Content starts
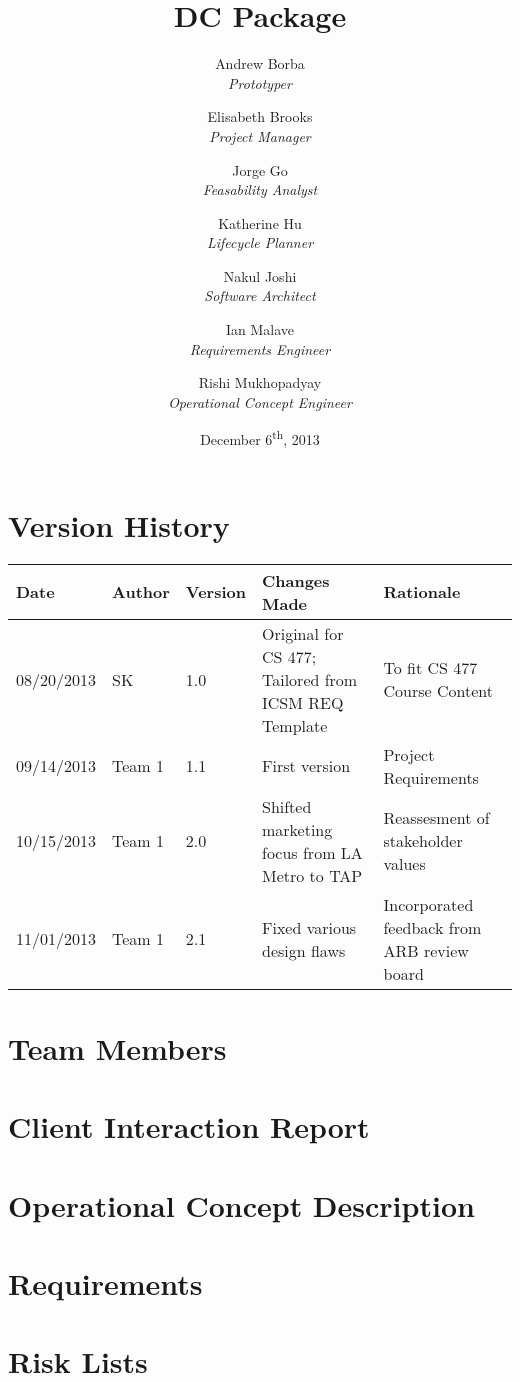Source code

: \documentclass[titlepage]{article}
\title{DC Package}
\author{
	Andrew Borba\\ \emph{Prototyper}	\and
	 Elisabeth Brooks\\ \emph{Project Manager}	\and
	 Jorge Go\\ \emph{Feasability Analyst}	\and
	 Katherine Hu\\ \emph{Lifecycle Planner}	\and
	 Nakul Joshi\\ \emph{Software Architect}	\and
	 Ian Malave\\ \emph{Requirements Engineer}	\and
	 Rishi Mukhopadyay\\ \emph{Operational Concept Engineer}
}
\date{December 6\textsuperscript{th}, 2013}
\begin{document}
\pagestyle{fancy}
\chead{}
\lfoot{}
\cfoot{\thepage}
\rfoot{}

\maketitle
\tableofcontents
\newpage
\section{Version History}
\begin{table}[h]
	\centering
	\begin{tabularx}{\textwidth}{lllXX}
		\hline
		Date		& Author	& Version	& Changes Made											& Rationale                    \\ \hline
		08/20/2013	& SK		& 1.0		& Original for CS 477; Tailored from ICSM REQ Template	& To fit CS 477 Course Content \\ 
		09/14/2013	& Team 1	& 1.1 		& First version											& Project Requirements			\\
		10/15/2013	& Team 1	& 2.0 		& Shifted marketing focus from LA Metro to TAP			& Reassesment of stakeholder values\\
		11/01/2013	& Team 1	& 2.1		& Fixed various design flaws											& Incorporated feedback from ARB review board
	\end{tabularx}
\end{table}
\newpage

\section{Team Members}

\newpage

\section{Client Interaction Report}

\newpage

\section{Operational Concept Description}

\newpage

\section{Requirements}

\newpage

\section{Risk Lists}

		
\end{document}
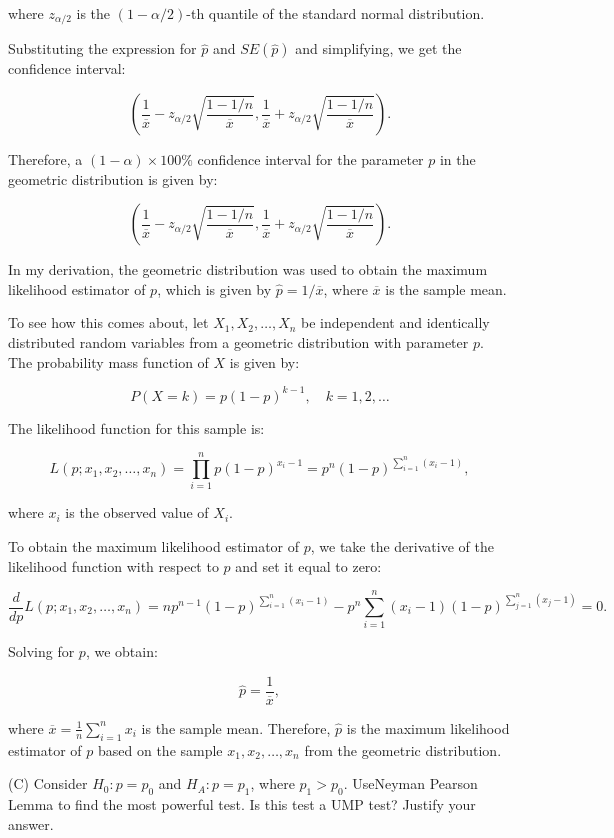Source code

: \documentclass[11pt]{article}
\begin{document}
where $z_{\alpha/2}$ is the $(1 - \alpha/2)$-th quantile of the standard normal distribution.

Substituting the expression for $\hat{p}$ and $SE(\hat{p})$ and simplifying, we get the confidence interval:

$$ \left(\frac{1}{\overline{x}} - z_{\alpha/2}\sqrt{\frac{1 - 1/n}{\overline{x}}},\frac{1}{\overline{x}} + z_{\alpha/2}\sqrt{\frac{1 - 1/n}{\overline{x}}}\right). $$

Therefore, a $(1-\alpha)\times 100\%$ confidence interval for the parameter $p$ in the geometric distribution is given by:

$$ \left(\frac{1}{\overline{x}} - z_{\alpha/2}\sqrt{\frac{1 - 1/n}{\overline{x}}},\frac{1}{\overline{x}} + z_{\alpha/2}\sqrt{\frac{1 - 1/n}{\overline{x}}}\right). $$

In my derivation, the geometric distribution was used to obtain the maximum likelihood estimator of $p$, which is given by $\hat{p} = 1/\overline{x}$, where $\overline{x}$ is the sample mean.

To see how this comes about, let $X_1, X_2, \ldots, X_n$ be independent and identically distributed random variables from a geometric distribution with parameter $p$. The probability mass function of $X$ is given by:

$$ P(X=k) = p(1-p)^{k-1}, \quad k=1,2,\ldots $$

The likelihood function for this sample is:

$$ L(p; x_1, x_2, \ldots, x_n) = \prod_{i=1}^n p(1-p)^{x_i-1} = p^n(1-p)^{\sum_{i=1}^n (x_i-1)}, $$

where $x_i$ is the observed value of $X_i$.

To obtain the maximum likelihood estimator of $p$, we take the derivative of the likelihood function with respect to $p$ and set it equal to zero:

$$ \frac{d}{dp}L(p; x_1, x_2, \ldots, x_n) = np^{n-1}(1-p)^{\sum_{i=1}^n (x_i-1)} - p^n\sum_{i=1}^n(x_i-1)(1-p)^{\sum_{j=1}^n (x_j-1)} = 0. $$

Solving for $p$, we obtain:

$$ \hat{p} = \frac{1}{\overline{x}}, $$

where $\overline{x} = \frac{1}{n}\sum_{i=1}^n x_i$ is the sample mean. Therefore, $\hat{p}$ is the maximum likelihood estimator of $p$ based on the sample $x_1, x_2, \ldots, x_n$ from the geometric distribution.

(C) Consider $H_0 :p=p_0$ and $H_A :p=p_1$, where $p_1 >p_0$. UseNeyman Pearson Lemma to find the most powerful test. Is this test a UMP test? Justify your answer.
\end{document}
Content ends
_TASK PROMPT_: Here the job is to repeat the entries verbatim while leaving all pictures out.

_YOUR SOLUTION_:
Source code

: \documentclass[titlepage]{article}
\title{DC Package}
\author{
	Andrew Borba\\ \emph{Prototyper}	\and
	 Elisabeth Brooks\\ \emph{Project Manager}	\and
	 Jorge Go\\ \emph{Feasability Analyst}	\and
	 Katherine Hu\\ \emph{Lifecycle Planner}	\and
	 Nakul Joshi\\ \emph{Software Architect}	\and
	 Ian Malave\\ \emph{Requirements Engineer}	\and
	 Rishi Mukhopadyay\\ \emph{Operational Concept Engineer}
}
\date{December 6\textsuperscript{th}, 2013}
\begin{document}
\pagestyle{fancy}
\chead{}
\lfoot{}
\cfoot{\thepage}
\rfoot{}

\maketitle
\tableofcontents
\newpage
\section{Version History}
\begin{table}[h]
	\centering
	\begin{tabularx}{\textwidth}{lllXX}
		\hline
		Date		& Author	& Version	& Changes Made											& Rationale                    \\ \hline
		08/20/2013	& SK		& 1.0		& Original for CS 477; Tailored from ICSM REQ Template	& To fit CS 477 Course Content \\ 
		09/14/2013	& Team 1	& 1.1 		& First version											& Project Requirements			\\
		10/15/2013	& Team 1	& 2.0 		& Shifted marketing focus from LA Metro to TAP			& Reassesment of stakeholder values\\
		11/01/2013	& Team 1	& 2.1		& Fixed various design flaws											& Incorporated feedback from ARB review board
	\end{tabularx}
\end{table}
\newpage

\section{Team Members}

\newpage

\section{Client Interaction Report}

\newpage

\section{Operational Concept Description}

\newpage

\section{Requirements}

\newpage

\section{Risk Lists}

		
\end{document}
Source code

: \documentclass[11pt]{article}
\begin{document}
where $z_{\alpha/2}$ is the $(1 - \alpha/2)$-th quantile of the standard normal distribution.

Substituting the expression for $\hat{p}$ and $SE(\hat{p})$ and simplifying, we get the confidence interval:

$$ \left(\frac{1}{\overline{x}} - z_{\alpha/2}\sqrt{\frac{1 - 1/n}{\overline{x}}},\frac{1}{\overline{x}} + z_{\alpha/2}\sqrt{\frac{1 - 1/n}{\overline{x}}}\right). $$

Therefore, a $(1-\alpha)\times 100\%$ confidence interval for the parameter $p$ in the geometric distribution is given by:

$$ \left(\frac{1}{\overline{x}} - z_{\alpha/2}\sqrt{\frac{1 - 1/n}{\overline{x}}},\frac{1}{\overline{x}} + z_{\alpha/2}\sqrt{\frac{1 - 1/n}{\overline{x}}}\right). $$

In my derivation, the geometric distribution was used to obtain the maximum likelihood estimator of $p$, which is given by $\hat{p} = 1/\overline{x}$, where $\overline{x}$ is the sample mean.

To see how this comes about, let $X_1, X_2, \ldots, X_n$ be independent and identically distributed random variables from a geometric distribution with parameter $p$. The probability mass function of $X$ is given by:

$$ P(X=k) = p(1-p)^{k-1}, \quad k=1,2,\ldots $$

The likelihood function for this sample is:

$$ L(p; x_1, x_2, \ldots, x_n) = \prod_{i=1}^n p(1-p)^{x_i-1} = p^n(1-p)^{\sum_{i=1}^n (x_i-1)}, $$

where $x_i$ is the observed value of $X_i$.

To obtain the maximum likelihood estimator of $p$, we take the derivative of the likelihood function with respect to $p$ and set it equal to zero:

$$ \frac{d}{dp}L(p; x_1, x_2, \ldots, x_n) = np^{n-1}(1-p)^{\sum_{i=1}^n (x_i-1)} - p^n\sum_{i=1}^n(x_i-1)(1-p)^{\sum_{j=1}^n (x_j-1)} = 0. $$

Solving for $p$, we obtain:

$$ \hat{p} = \frac{1}{\overline{x}}, $$

where $\overline{x} = \frac{1}{n}\sum_{i=1}^n x_i$ is the sample mean. Therefore, $\hat{p}$ is the maximum likelihood estimator of $p$ based on the sample $x_1, x_2, \ldots, x_n$ from the geometric distribution.

(C) Consider $H_0 :p=p_0$ and $H_A :p=p_1$, where $p_1 >p_0$. UseNeyman Pearson Lemma to find the most powerful test. Is this test a UMP test? Justify your answer.
\end{document}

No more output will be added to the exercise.